- What is required: Transcribe the records below. Leave every word as it is.

(Source texts of formatted documents)
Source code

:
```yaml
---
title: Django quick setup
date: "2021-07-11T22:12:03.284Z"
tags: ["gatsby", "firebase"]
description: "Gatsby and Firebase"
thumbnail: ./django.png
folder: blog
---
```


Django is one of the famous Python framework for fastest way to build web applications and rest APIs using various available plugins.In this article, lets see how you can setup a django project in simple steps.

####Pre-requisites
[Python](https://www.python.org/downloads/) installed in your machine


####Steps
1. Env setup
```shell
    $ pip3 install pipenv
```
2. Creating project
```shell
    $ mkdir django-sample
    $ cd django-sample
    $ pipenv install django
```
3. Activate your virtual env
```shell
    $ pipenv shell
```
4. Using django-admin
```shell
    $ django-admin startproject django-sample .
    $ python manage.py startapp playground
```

- Result of this exercise:
Source code

:
```yaml
---
title: Django quick setup
date: "2021-07-11T22:12:03.284Z"
tags: ["gatsby", "firebase"]
description: "Gatsby and Firebase"
thumbnail: ./django.png
folder: blog
---
```


Django is one of the famous Python framework for fastest way to build web applications and rest APIs using various available plugins.In this article, lets see how you can setup a django project in simple steps.

####Pre-requisites
[Python](https://www.python.org/downloads/) installed in your machine


####Steps
1. Env setup
```shell
    $ pip3 install pipenv
```
2. Creating project
```shell
    $ mkdir django-sample
    $ cd django-sample
    $ pipenv install django
```
3. Activate your virtual env
```shell
    $ pipenv shell
```
4. Using django-admin
```shell
    $ django-admin startproject django-sample .
    $ python manage.py startapp playground
```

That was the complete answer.